E
Os Estados Unidos da América têm, desde 28 de Setembro, uma nova lei para “tratar” os suspeitos de “terrorismo”, concebida de forma a ajustar-se na perfeição à óptica que o presidente Bush e seus correlegionários mais chegados têm sobre a matéria. A nova lei, além de desprezar e ignorar todas as convenções internacionais em vigor, que visam proteger os combatentes de uma qualquer guerra, deixa ao critério “todo-poderoso” do presidente americano, qual o tratamento a dar aos detidos, o qual pode incluir o recurso a sevícias e à tortura. A nova lei socorre-se de uma definição invulgarmente ampla e abrangente do conceito de “inimigo combatente ilegal”, definindo quem pode cair na alçada desta lei especial e ser acusado de estar a conspirar ou a trair o país. Sem grandes preocupações humanitárias, nem cuidados quanto à acusação e à idoneidade das provas, os alvos podem ser enjaulados em prisões militares, logo arredados da possibilidade de requererem o “habeas corpus”, serem julgados em tribunais militares, ficando assim sem possibilidade de apelarem às habituais instâncias de recurso civis. Sem os meios habituais de defesa, poderão apodrecer numa qualquer obscura penitenciária, dando origem a uma nova e invulgar geração de “desaparecidos em combate”, dentro do seu próprio país. Na verdade, esta lei, não foi feita para combater o terrorismo; é um instrumento que pode ser usado contra qualquer indivíduo, seja ele americano ou não, que se pretenda classificar como indesejável, e fazê-lo desaparecer sem demora. Resumindo: é o instrumento ideal para instalar e gerir o estado de sítio permanente, próprio de um estado policial.

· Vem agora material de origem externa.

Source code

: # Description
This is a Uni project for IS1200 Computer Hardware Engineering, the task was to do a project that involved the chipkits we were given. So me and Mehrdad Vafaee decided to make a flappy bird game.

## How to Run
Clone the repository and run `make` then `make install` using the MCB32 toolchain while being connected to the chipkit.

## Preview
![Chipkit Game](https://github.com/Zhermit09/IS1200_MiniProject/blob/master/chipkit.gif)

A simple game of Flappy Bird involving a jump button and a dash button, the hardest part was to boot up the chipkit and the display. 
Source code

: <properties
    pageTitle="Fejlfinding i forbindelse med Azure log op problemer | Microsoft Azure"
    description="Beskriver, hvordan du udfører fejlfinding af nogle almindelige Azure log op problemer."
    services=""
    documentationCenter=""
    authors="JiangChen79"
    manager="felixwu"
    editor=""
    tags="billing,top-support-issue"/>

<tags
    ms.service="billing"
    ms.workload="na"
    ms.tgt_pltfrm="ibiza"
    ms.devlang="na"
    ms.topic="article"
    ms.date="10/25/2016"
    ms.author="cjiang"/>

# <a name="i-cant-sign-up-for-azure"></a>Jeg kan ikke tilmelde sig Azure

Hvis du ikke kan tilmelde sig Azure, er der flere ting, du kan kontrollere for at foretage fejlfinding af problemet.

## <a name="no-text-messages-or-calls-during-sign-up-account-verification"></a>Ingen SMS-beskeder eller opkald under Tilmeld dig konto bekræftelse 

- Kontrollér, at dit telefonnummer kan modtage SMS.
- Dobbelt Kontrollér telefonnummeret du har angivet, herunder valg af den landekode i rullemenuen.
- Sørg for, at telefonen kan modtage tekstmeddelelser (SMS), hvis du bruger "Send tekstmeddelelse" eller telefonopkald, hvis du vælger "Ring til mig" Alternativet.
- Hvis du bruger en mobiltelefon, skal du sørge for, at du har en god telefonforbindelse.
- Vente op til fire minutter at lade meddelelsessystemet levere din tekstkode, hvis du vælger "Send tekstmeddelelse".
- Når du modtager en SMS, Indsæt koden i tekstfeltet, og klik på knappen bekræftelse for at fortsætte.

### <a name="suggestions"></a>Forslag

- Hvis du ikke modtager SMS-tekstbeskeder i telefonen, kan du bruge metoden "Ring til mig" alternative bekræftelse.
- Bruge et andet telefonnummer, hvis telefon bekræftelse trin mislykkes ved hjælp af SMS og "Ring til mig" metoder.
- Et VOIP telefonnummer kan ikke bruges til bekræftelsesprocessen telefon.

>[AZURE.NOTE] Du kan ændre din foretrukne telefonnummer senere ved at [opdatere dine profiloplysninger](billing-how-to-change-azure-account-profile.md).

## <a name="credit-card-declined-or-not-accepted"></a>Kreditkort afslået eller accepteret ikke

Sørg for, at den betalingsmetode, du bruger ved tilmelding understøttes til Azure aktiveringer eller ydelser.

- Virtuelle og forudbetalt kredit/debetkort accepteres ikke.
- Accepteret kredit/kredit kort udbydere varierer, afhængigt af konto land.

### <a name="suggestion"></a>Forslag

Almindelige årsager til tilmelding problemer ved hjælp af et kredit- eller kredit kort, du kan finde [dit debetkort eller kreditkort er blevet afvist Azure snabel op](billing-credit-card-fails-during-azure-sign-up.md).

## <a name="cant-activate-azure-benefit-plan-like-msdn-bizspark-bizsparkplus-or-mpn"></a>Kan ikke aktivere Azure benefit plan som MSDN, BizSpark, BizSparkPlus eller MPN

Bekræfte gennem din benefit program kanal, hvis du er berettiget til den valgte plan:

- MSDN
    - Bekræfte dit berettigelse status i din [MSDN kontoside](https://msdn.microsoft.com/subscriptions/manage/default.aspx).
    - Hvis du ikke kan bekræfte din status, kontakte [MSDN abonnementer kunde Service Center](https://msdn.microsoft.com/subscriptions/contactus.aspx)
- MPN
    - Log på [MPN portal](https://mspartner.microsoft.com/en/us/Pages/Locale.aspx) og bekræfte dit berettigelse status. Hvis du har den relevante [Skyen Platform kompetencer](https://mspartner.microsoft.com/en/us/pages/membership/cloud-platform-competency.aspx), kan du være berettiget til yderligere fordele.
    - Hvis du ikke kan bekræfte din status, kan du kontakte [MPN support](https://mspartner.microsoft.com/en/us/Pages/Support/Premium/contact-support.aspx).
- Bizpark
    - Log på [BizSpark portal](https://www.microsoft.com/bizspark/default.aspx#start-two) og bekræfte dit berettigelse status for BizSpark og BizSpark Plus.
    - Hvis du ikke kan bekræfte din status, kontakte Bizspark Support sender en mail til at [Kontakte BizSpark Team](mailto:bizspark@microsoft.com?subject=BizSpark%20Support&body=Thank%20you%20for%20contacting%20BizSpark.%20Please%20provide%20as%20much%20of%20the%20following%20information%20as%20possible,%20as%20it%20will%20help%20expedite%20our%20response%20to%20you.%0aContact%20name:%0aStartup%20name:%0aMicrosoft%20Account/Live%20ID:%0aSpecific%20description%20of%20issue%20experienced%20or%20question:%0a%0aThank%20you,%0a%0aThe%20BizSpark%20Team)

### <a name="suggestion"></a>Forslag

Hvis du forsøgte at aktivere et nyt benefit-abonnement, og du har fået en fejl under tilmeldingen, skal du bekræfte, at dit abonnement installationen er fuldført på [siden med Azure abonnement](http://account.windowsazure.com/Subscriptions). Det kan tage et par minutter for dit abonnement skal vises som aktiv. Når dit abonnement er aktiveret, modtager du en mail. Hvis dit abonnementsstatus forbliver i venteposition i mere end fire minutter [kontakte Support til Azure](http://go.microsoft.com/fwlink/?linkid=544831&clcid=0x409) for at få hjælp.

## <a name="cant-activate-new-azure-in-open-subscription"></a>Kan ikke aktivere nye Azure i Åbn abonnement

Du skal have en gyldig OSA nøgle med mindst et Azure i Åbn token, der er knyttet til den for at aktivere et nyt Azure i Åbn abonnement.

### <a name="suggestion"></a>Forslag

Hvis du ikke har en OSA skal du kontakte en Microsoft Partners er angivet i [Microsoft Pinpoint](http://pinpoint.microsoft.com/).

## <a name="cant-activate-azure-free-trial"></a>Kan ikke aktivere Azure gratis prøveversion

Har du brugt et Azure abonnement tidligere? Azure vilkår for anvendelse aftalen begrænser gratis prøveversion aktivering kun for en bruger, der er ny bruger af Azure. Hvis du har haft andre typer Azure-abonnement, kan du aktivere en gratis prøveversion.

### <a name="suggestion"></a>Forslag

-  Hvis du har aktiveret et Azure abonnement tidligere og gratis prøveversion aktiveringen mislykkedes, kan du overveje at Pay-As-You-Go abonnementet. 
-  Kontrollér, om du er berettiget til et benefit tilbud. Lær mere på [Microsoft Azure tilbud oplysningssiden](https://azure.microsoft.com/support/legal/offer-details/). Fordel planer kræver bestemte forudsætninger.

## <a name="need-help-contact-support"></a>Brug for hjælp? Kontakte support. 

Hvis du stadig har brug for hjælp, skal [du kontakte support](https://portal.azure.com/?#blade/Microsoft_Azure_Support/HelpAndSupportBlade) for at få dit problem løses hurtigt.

Assim sendo, ninguém melhor que um americano para avaliar os termos e implicações dessa nova lei. Para esse efeito transcrevo o artigo publicado no jornal “Los Angeles Times”, da autoria de Bruce Ackerman, professor de direito e ciências políticas da Universidade de Yale.
1
“Nova lei americana abre o caminho à injustiça
2
Uma mensagem aterradora esconde-se na lei aprovada quinta-feira pelo Congresso americano sobre o tratamento de prisioneiros, e o seu alcance ultrapassa as disputas legais envolvendo os estrangeiros suspeitos de terrorismo detidos em Guantánamo. A lei autoriza o presidente a prender cidadãos americanos que considere combatentes inimigos, mesmo que jamais tenham saído dos EUA. E, uma vez detidos numa prisão militar, eles não terão um julgamento civil nem qualquer das protecções da Bill of Rights (as emendas constitucionais que regem os direitos civis nos EUA). Esta perigosa lei não só autoriza o presidente a prender e manter na prisão terroristas que lutaram contra soldados americanos durante um conflito armado, como também permite a detenção de qualquer pessoa que “intencional e materialmente tenha apoiado hostilidades contra os EUA”. A lei dá ao presidente um enorme poder sobre os cidadãos e pessoas que residam legalmente no país, os quais poderão ser acusados de combatentes inimigos, mesmo que só tenham dado dinheiro para uma organização de caridade no Médio Oriente, podendo ficar detidos indefinidamente numa prisão militar.
Não é caso de preocupação, dizem os defensores da lei. Dizem eles que o presidente não pode prender uma pessoa que contribuiu inocentemente, mas sim aquelas que financiaram expressamente práticas terroristas. Contudo, outros dispositivos da lei colocam em dúvida essa limitação.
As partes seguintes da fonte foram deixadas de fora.